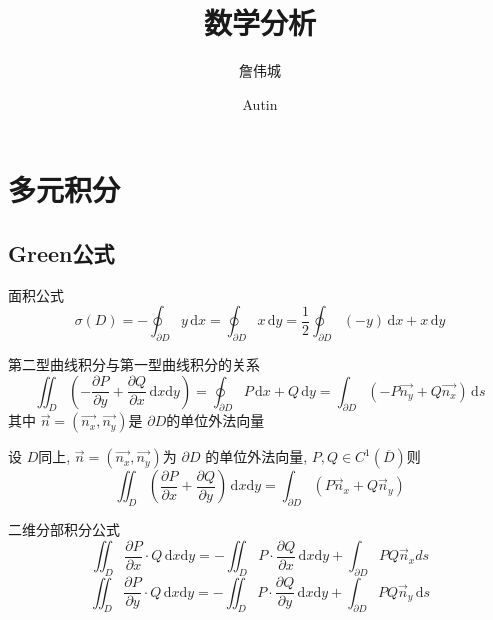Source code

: \documentclass[lang=cn,12pt,color=green,fontset=none]{elegantbook}
\title{数学分析}
\subtitle{詹伟城}
\author{Autin}
\begin{document}
\maketitle
\frontmatter

\tableofcontents

\mainmatter

\chapter{多元积分}


\section{Green公式}

\begin{theorem}{面积公式}
     $$
     \sigma\left( D \right) = -\oint_{\partial D    } y \,\mathrm{d}x = \oint_{ \partial D} x \,\mathrm{d}y = \frac{1}{2} \oint_{\partial D} \left( -y \right)\,\mathrm{d}x +  x \,\mathrm{d}y 
     $$
\end{theorem}

\begin{proposition}{第二型曲线积分与第一型曲线积分的关系}
    $$
    \iint_{D}\left( - \frac{\partial P}{\partial y} +  \frac{\partial Q}{\partial x}  \,\mathrm{d}x \mathrm{d}y \right) = \oint_{\partial D} P \,\mathrm{d}x+  Q \,\mathrm{d}y= \int_{\partial D} \left( -P \vec{n_{y}} +  Q \vec{n_{x}}\right)\,\mathrm{d}s  
    $$其中 $  \vec{n}= \left(  \vec{n_{x}},\vec{n_{y}} \right)  $是 $ \partial D $的单位外法向量  
\end{proposition} 

\begin{corollary}
    
    设 $  D $同上, $ \vec{n} =\left( \vec{n_{x}  },\vec{n_{y}} \right)  $为 $ \partial D $   的单位外法向量, $  P,Q \in  C^{1}\left(  \overline{D} \right)  $则 $$
    \iint_{D} \left(  \frac{\partial P}{\partial x}+  \frac{\partial Q}{\partial y} \right) \,\mathrm{d}x \mathrm{d} y= \int_{ \partial D} \left(  P \vec{n }_{x} +  Q \vec{n}_{y} \right)  
    $$ 
\end{corollary}

\begin{corollary}{二维分部积分公式}
     $$
      \iint_{D} \frac{\partial P}{\partial x} \cdot Q \,\mathrm{d}x \mathrm{d}y = - \iint_{D} P \cdot  \frac{\partial Q}{\partial x} \,\mathrm{d}x \mathrm{d}y +  \int_{ \partial D} PQ \vec{n  }_{x} ds
     $$ $$
     \iint_{D} \frac{\partial P}{\partial y}\cdot Q \,\mathrm{d}x \mathrm{d} y = - \iint_{D} P \cdot \frac{\partial Q}{\partial y} \,\mathrm{d}x  \mathrm{d}y +  \int_{\partial D} PQ \vec{n}_{y} \,\mathrm{d}s
     $$
\end{corollary}
\end{document}

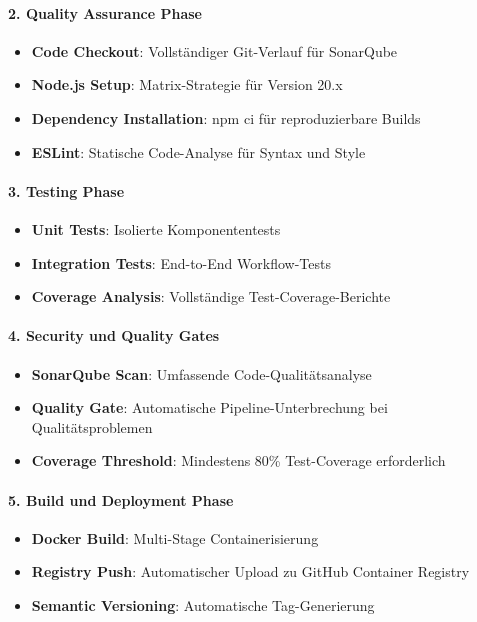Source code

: \paragraph{2. Quality Assurance Phase}
\begin{itemize}
    \item \textbf{Code Checkout}: Vollständiger Git-Verlauf für SonarQube
    \item \textbf{Node.js Setup}: Matrix-Strategie für Version 20.x
    \item \textbf{Dependency Installation}: npm ci für reproduzierbare Builds
    \item \textbf{ESLint}: Statische Code-Analyse für Syntax und Style
\end{itemize}

\paragraph{3. Testing Phase}
\begin{itemize}
    \item \textbf{Unit Tests}: Isolierte Komponententests
    \item \textbf{Integration Tests}: End-to-End Workflow-Tests
    \item \textbf{Coverage Analysis}: Vollständige Test-Coverage-Berichte
\end{itemize}

\paragraph{4. Security und Quality Gates}
\begin{itemize}
    \item \textbf{SonarQube Scan}: Umfassende Code-Qualitätsanalyse
    \item \textbf{Quality Gate}: Automatische Pipeline-Unterbrechung bei Qualitätsproblemen
    \item \textbf{Coverage Threshold}: Mindestens 80\% Test-Coverage erforderlich
\end{itemize}

\paragraph{5. Build und Deployment Phase}
\begin{itemize}
    \item \textbf{Docker Build}: Multi-Stage Containerisierung
    \item \textbf{Registry Push}: Automatischer Upload zu GitHub Container Registry
    \item \textbf{Semantic Versioning}: Automatische Tag-Generierung
\end{itemize}

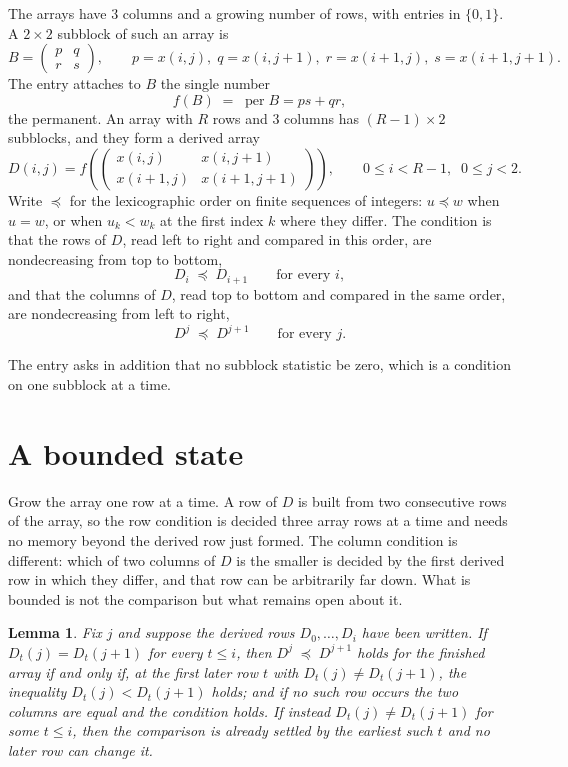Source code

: \documentclass[11pt,a4paper]{article}
\theoremstyle{plain}
\newtheorem{lemma}[theorem]{Lemma}
\theoremstyle{definition}
\begin{document}
The arrays have $3$ columns and a growing number of rows, with entries in $\{0,1\}$. A
$2\times2$ subblock of such an array is
\[
B=\begin{pmatrix} p & q \\ r & s \end{pmatrix},
\qquad p=x(i,j),\; q=x(i,j+1),\; r=x(i+1,j),\; s=x(i+1,j+1).
\]
The entry attaches to $B$ the single number
\[
f(B)\;=\;\operatorname{per}B=ps+qr,
\]
the permanent. An array with $R$ rows and $3$ columns has $(R-1)\times2$ subblocks, and they
form a derived array
\[
D(i,j)=f\!\left(\begin{pmatrix} x(i,j) & x(i,j+1) \\ x(i+1,j) & x(i+1,j+1)\end{pmatrix}
\right),\qquad 0\le i<R-1,\;\; 0\le j<2 .
\]
Write $\preceq$ for the lexicographic order on finite sequences of integers: $u\preceq w$ when
$u=w$, or when $u_k<w_k$ at the first index $k$ where they differ. The condition is that the
rows of $D$, read left to right and compared in this order, are nondecreasing from top to bottom,
\[
D_{i}\;\preceq\;D_{i+1}\qquad\text{for every } i,
\]
and that the columns of $D$, read top to bottom and compared in the same order, are nondecreasing
from left to right,
\[
D^{j}\;\preceq\;D^{j+1}\qquad\text{for every } j .
\]

The entry asks in addition that no subblock statistic be zero, which is a condition on one subblock at a time.


\section{A bounded state}

Grow the array one row at a time. A row of $D$ is built from two consecutive rows of the array,
so the row condition is decided three array rows at a time and needs no memory beyond the
derived row just formed. The column condition is different: which of two columns of $D$ is the
smaller is decided by the first derived row in which they differ, and that row can be
arbitrarily far down. What is bounded is not the comparison but what remains open about it.

\begin{lemma}\label{lem:bits}
Fix $j$ and suppose the derived rows $D_0,\dots,D_i$ have been written. If $D_t(j)=D_t(j+1)$ for
every $t\le i$, then $D^{j}\;\preceq\;D^{j+1}$ holds for the finished array if and only if,
at the first later row $t$ with $D_t(j)\neq D_t(j+1)$, the inequality $D_t(j)<D_t(j+1)$
holds; and if no such row occurs the two columns are equal and the condition holds. If instead
$D_t(j)\neq D_t(j+1)$ for some $t\le i$, then the comparison is already settled by the earliest
such $t$ and no later row can change it.
\end{lemma}
\end{document}
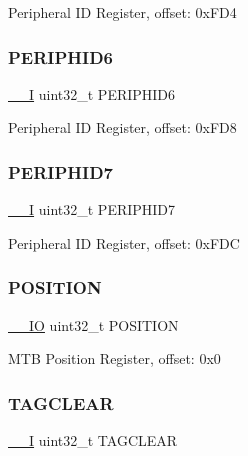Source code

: Peripheral ID Register, offset\+: 0x\+F\+D4 \mbox{\label{struct_m_t_b___type_acd8505982b40f4478a3d82c4e0c884b4}} 
\subsubsection{\texorpdfstring{PERIPHID6}{PERIPHID6}}
{\footnotesize\ttfamily \mbox{\hyperlink{core__cm0plus_8h_af63697ed9952cc71e1225efe205f6cd3}{\+\_\+\+\_\+I}} uint32\+\_\+t P\+E\+R\+I\+P\+H\+I\+D6}

Peripheral ID Register, offset\+: 0x\+F\+D8 \mbox{\label{struct_m_t_b___type_ace00880bb4cdd91134d59cd85324c681}} 
\subsubsection{\texorpdfstring{PERIPHID7}{PERIPHID7}}
{\footnotesize\ttfamily \mbox{\hyperlink{core__cm0plus_8h_af63697ed9952cc71e1225efe205f6cd3}{\+\_\+\+\_\+I}} uint32\+\_\+t P\+E\+R\+I\+P\+H\+I\+D7}

Peripheral ID Register, offset\+: 0x\+F\+DC \mbox{\label{struct_m_t_b___type_aacfec5feeacac6c5b12fd2eef4fcd197}} 
\subsubsection{\texorpdfstring{POSITION}{POSITION}}
{\footnotesize\ttfamily \mbox{\hyperlink{core__cm0plus_8h_aec43007d9998a0a0e01faede4133d6be}{\+\_\+\+\_\+\+IO}} uint32\+\_\+t P\+O\+S\+I\+T\+I\+ON}

M\+TB Position Register, offset\+: 0x0 \mbox{\label{struct_m_t_b___type_a76d0489a678cfb330980a27aa5c561ce}} 
\subsubsection{\texorpdfstring{TAGCLEAR}{TAGCLEAR}}
{\footnotesize\ttfamily \mbox{\hyperlink{core__cm0plus_8h_af63697ed9952cc71e1225efe205f6cd3}{\+\_\+\+\_\+I}} uint32\+\_\+t T\+A\+G\+C\+L\+E\+AR}

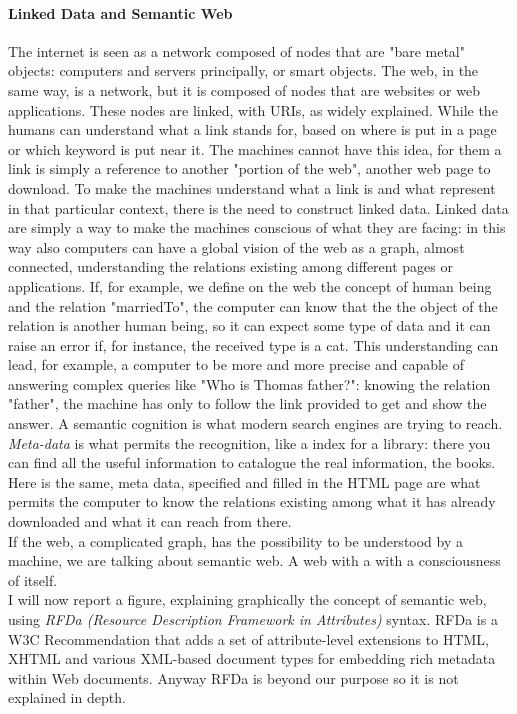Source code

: \paragraph{Linked Data and Semantic Web} The internet is seen as a network composed of nodes that are "bare metal" objects: computers and servers principally, or smart objects. The web, in the same way, is a network, but it is composed of nodes that are websites or web applications. These nodes are linked, with URIs, as widely explained. While the humans can understand what a link stands for, based on where is put in a page or which keyword is put near it. The machines cannot have this idea, for them a link is simply a reference to another "portion of the web", another web page to download. To make the machines understand what a link is and what represent in that particular context, there is the need to construct linked data. Linked data are simply a way to make the machines conscious of what they are facing: in this way also computers can have a global vision of the web as a graph, almost connected, understanding the relations existing among different pages or applications. If, for example, we define on the web the concept of human being and the relation "marriedTo", the computer can know that the the object of the relation is another human being, so it can expect some type of data and it can raise an error if, for instance, the received type is a cat. This understanding can lead, for example, a computer to be more and more precise and capable of answering complex queries like "Who is Thomas father?": knowing the relation "father", the machine has only to follow the link provided to get and show the answer. A semantic cognition is what modern search engines are trying to reach.\\ 
\textit{Meta-data} is what permits the recognition, like a index for a library: there you can find all the useful information to catalogue the real information, the books. Here is the same, meta data, specified and filled in the HTML page are what permits the computer to know the relations existing among what it has already downloaded and what it can reach from there. \\
If the web, a complicated graph, has the possibility to be understood by a machine, we are talking about semantic web. A web with a with a consciousness of itself. \cite{bizer2009linked} \\
I will now report a figure, explaining graphically the concept of semantic web, using \textit{RFDa (Resource Description Framework in Attributes)} syntax. RFDa is a W3C Recommendation that adds a set of attribute-level extensions to HTML, XHTML and various XML-based document types for embedding rich metadata within Web documents. Anyway RFDa is beyond our purpose so it is not explained in depth.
════
▸ Problem details
Look for the string "preceq" in the data above and return every line that has it.

▸ Answer to this exercise
Write $\preceq$ for the lexicographic order on finite sequences of integers: $u\preceq w$ when
D_{i}\;\preceq\;D_{i+1}\qquad\text{for every } i,
D^{j}\;\preceq\;D^{j+1}\qquad\text{for every } j .
every $t\le i$, then $D^{j}\;\preceq\;D^{j+1}$ holds for the finished array if and only if,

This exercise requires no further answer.